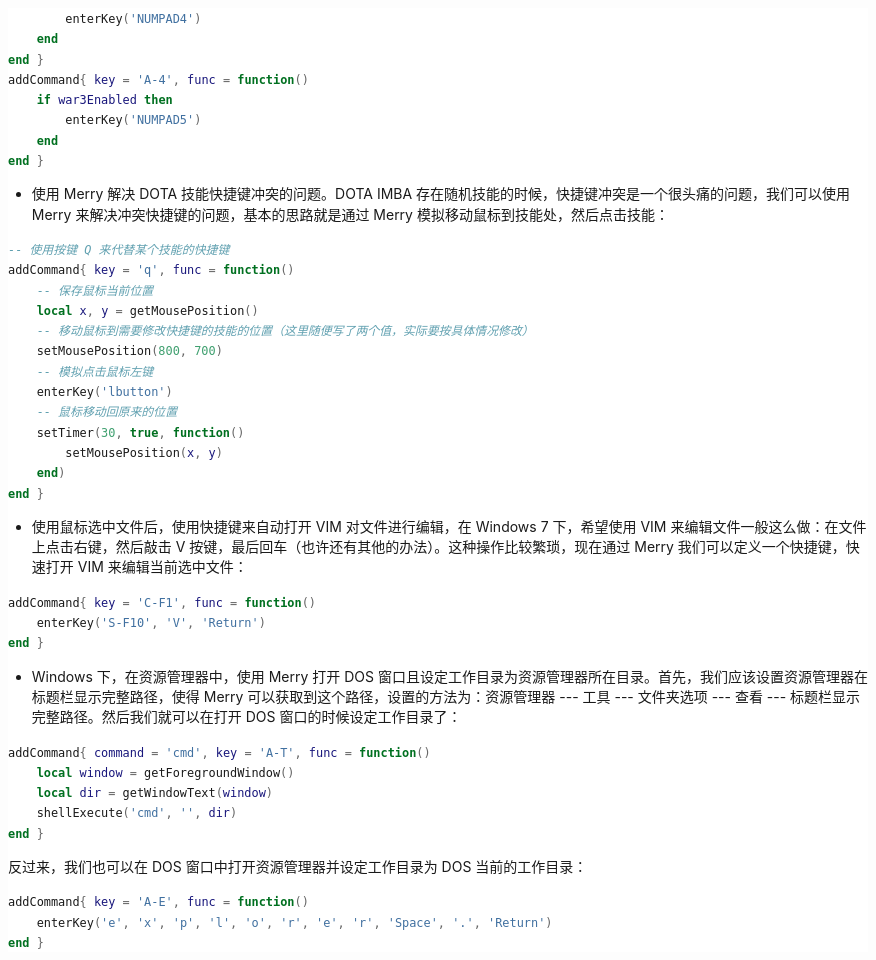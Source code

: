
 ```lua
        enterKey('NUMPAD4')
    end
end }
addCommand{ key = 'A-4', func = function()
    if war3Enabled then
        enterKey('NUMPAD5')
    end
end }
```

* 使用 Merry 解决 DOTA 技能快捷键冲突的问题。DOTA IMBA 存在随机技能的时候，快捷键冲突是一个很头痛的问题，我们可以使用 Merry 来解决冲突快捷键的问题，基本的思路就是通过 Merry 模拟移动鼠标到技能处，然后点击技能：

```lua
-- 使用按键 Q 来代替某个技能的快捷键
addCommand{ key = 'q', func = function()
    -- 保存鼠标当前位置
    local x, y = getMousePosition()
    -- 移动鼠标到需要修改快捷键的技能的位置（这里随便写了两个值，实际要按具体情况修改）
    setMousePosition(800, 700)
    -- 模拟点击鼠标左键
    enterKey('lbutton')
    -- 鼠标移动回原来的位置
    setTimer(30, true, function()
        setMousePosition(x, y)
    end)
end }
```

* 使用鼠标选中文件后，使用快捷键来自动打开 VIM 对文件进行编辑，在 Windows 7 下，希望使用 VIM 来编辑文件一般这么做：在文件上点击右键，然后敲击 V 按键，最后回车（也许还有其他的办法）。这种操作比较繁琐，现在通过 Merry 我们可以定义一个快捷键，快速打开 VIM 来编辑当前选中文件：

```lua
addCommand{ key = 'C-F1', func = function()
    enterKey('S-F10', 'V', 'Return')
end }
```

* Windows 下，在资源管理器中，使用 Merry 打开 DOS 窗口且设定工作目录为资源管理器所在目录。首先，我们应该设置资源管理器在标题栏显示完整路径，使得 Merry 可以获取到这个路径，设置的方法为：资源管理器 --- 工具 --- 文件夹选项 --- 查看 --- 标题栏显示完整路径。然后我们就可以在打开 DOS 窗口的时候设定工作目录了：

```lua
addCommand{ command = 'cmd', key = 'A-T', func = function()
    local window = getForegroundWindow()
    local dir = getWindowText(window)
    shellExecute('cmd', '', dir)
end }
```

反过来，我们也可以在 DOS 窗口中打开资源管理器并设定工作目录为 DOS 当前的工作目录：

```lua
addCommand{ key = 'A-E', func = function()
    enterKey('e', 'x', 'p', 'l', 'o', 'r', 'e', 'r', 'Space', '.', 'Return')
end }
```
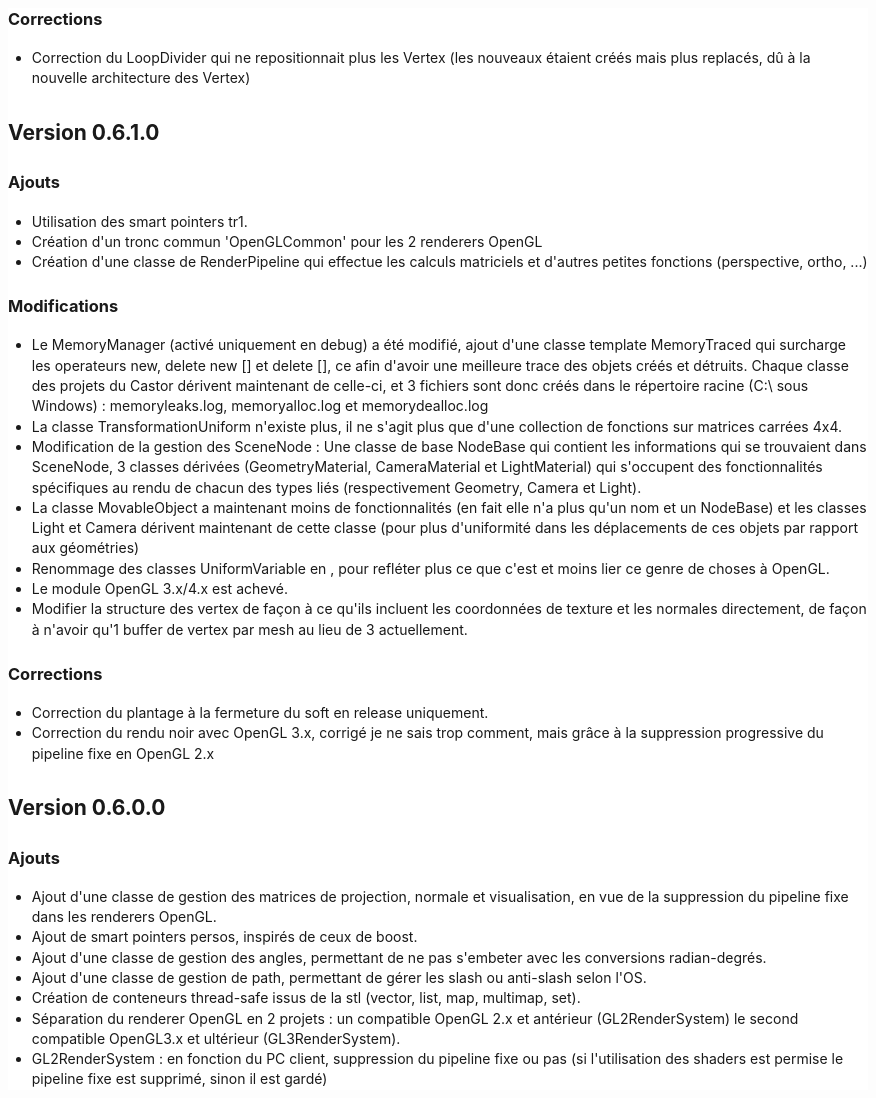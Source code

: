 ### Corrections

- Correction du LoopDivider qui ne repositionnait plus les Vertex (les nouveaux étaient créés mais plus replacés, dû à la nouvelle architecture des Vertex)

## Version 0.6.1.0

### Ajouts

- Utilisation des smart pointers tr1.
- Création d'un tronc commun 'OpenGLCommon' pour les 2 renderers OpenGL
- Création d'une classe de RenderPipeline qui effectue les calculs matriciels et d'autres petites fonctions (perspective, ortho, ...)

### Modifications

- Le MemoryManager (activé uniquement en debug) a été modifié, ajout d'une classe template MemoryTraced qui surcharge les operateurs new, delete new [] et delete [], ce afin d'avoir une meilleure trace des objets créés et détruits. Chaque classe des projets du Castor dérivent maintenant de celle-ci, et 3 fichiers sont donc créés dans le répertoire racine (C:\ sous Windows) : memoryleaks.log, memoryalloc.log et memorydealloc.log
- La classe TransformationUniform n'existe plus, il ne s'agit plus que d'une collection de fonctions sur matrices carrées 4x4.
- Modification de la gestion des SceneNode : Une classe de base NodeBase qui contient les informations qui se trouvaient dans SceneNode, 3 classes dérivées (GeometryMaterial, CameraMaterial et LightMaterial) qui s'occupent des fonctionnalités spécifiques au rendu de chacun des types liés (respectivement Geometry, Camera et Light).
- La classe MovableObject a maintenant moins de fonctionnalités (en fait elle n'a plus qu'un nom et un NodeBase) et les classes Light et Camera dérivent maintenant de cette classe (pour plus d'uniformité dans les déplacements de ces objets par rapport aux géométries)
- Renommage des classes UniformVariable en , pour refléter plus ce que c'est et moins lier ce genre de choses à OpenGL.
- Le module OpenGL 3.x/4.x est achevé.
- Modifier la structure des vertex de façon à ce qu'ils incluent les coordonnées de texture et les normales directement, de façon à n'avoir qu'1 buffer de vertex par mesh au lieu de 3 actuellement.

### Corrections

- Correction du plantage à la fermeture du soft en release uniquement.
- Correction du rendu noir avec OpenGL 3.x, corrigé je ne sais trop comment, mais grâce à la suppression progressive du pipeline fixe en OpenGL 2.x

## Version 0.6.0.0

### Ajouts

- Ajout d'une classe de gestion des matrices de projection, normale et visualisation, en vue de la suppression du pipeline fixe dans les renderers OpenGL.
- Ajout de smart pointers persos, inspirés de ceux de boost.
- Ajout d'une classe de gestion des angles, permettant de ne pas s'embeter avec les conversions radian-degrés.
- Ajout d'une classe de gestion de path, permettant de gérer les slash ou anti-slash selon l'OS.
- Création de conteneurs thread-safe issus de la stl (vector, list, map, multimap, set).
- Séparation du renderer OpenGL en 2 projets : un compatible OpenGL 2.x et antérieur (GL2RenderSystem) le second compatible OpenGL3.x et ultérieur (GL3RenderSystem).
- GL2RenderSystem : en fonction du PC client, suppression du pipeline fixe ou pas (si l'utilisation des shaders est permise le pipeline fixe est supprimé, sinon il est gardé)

__________

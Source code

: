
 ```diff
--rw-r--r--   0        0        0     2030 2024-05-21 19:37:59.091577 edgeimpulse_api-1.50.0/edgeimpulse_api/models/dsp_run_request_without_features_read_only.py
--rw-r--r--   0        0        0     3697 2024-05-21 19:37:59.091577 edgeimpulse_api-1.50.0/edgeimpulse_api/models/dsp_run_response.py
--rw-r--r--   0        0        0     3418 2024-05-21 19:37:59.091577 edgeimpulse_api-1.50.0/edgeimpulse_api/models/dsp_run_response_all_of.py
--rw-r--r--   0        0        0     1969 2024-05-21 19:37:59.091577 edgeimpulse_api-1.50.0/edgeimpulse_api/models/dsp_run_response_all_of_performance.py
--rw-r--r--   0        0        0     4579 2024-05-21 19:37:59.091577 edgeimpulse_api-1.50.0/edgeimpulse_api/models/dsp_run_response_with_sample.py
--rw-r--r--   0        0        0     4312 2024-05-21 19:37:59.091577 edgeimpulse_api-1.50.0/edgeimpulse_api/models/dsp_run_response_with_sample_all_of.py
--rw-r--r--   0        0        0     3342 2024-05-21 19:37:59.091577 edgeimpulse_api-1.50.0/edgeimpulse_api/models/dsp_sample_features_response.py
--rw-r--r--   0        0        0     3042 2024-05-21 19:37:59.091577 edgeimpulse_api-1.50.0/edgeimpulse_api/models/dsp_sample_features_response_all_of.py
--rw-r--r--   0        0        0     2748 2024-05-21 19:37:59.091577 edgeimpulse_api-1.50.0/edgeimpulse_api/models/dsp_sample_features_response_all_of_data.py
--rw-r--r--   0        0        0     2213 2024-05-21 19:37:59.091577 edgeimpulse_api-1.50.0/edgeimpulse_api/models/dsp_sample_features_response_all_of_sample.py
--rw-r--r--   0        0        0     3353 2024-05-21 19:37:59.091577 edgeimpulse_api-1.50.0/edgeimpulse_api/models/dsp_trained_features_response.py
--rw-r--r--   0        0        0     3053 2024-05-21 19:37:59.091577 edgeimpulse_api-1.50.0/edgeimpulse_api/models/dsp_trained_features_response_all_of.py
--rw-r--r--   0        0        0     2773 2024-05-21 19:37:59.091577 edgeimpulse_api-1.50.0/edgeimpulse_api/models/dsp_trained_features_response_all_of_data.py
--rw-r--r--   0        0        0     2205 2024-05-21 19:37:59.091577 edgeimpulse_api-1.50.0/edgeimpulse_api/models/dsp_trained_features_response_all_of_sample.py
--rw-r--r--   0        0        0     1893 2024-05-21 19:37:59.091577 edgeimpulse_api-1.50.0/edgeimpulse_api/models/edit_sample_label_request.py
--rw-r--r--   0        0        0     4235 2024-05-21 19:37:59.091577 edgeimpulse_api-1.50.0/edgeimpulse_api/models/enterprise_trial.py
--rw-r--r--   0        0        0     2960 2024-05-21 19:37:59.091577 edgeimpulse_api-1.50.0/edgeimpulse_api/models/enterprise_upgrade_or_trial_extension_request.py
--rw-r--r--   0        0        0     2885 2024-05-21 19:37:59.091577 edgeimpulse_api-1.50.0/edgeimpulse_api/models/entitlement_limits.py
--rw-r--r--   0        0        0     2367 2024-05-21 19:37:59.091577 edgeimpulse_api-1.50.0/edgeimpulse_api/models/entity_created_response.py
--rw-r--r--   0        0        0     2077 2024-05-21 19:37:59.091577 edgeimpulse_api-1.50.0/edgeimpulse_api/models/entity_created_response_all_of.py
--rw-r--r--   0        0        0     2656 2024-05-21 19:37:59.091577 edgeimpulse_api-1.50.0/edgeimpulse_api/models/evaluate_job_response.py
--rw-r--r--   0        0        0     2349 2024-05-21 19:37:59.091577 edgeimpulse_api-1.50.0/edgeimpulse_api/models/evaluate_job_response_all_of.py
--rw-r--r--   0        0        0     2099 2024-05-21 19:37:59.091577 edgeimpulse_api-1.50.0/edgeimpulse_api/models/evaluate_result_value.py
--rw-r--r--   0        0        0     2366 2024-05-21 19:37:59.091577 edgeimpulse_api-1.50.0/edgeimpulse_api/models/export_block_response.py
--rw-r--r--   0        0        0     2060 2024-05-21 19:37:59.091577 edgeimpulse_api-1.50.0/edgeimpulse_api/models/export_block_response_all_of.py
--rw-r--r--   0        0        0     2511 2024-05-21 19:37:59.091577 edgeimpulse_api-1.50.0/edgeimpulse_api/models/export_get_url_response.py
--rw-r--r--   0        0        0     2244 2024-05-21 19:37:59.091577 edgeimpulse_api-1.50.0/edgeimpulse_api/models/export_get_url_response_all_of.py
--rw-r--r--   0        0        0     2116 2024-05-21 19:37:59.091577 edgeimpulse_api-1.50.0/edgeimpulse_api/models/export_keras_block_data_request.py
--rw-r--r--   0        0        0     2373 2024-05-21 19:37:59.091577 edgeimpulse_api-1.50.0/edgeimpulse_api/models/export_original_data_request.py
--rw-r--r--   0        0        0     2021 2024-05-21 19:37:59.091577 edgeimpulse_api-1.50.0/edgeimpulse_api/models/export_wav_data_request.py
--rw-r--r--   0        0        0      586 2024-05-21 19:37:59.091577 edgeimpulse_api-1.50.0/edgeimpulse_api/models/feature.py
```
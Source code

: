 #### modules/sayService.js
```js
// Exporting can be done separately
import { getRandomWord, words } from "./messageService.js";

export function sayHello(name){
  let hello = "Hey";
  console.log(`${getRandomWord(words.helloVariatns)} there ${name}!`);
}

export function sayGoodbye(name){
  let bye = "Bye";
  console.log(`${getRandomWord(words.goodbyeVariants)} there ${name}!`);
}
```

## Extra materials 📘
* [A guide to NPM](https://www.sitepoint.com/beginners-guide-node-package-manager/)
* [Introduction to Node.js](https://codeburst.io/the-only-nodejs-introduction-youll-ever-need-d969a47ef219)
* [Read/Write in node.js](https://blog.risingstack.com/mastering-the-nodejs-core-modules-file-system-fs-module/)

__________

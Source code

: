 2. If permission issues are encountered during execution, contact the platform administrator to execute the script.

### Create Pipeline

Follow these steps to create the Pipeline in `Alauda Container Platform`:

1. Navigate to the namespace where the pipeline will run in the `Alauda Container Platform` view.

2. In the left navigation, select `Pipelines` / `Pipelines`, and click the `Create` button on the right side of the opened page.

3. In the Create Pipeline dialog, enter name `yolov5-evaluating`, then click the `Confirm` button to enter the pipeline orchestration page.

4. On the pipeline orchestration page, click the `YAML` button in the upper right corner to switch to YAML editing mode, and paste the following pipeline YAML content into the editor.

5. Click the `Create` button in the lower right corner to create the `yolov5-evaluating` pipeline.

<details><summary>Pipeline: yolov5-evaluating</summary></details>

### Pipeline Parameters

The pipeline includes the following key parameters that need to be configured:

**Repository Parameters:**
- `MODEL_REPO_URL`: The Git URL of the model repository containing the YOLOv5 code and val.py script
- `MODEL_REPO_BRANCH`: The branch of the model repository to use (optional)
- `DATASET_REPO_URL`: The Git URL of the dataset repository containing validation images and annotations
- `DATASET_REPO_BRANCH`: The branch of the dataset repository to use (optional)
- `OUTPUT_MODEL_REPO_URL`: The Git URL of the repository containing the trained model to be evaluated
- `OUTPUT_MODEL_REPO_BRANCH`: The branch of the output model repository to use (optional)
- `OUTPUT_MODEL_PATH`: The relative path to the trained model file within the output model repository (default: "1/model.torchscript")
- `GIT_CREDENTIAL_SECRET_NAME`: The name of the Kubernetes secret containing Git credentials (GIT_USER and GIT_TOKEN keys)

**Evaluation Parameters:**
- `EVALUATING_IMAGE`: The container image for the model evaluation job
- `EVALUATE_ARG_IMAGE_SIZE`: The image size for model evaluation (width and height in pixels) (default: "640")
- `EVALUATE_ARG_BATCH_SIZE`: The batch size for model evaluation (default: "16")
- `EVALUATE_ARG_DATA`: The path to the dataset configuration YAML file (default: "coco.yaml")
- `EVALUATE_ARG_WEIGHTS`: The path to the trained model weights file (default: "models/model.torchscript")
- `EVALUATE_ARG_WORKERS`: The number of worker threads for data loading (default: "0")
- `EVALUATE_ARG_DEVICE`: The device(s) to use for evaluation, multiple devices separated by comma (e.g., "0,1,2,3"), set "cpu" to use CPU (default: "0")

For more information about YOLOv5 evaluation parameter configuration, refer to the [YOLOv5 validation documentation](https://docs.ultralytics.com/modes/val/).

__________

■ **What the exercise asks**
The task calls for all lines in the entries that hold "classes".

■ **Task response**
- Modification de la gestion des SceneNode : Une classe de base NodeBase qui contient les informations qui se trouvaient dans SceneNode, 3 classes dérivées (GeometryMaterial, CameraMaterial et LightMaterial) qui s'occupent des fonctionnalités spécifiques au rendu de chacun des types liés (respectivement Geometry, Camera et Light).
- La classe MovableObject a maintenant moins de fonctionnalités (en fait elle n'a plus qu'un nom et un NodeBase) et les classes Light et Camera dérivent maintenant de cette classe (pour plus d'uniformité dans les déplacements de ces objets par rapport aux géométries)
- Renommage des classes UniformVariable en , pour refléter plus ce que c'est et moins lier ce genre de choses à OpenGL.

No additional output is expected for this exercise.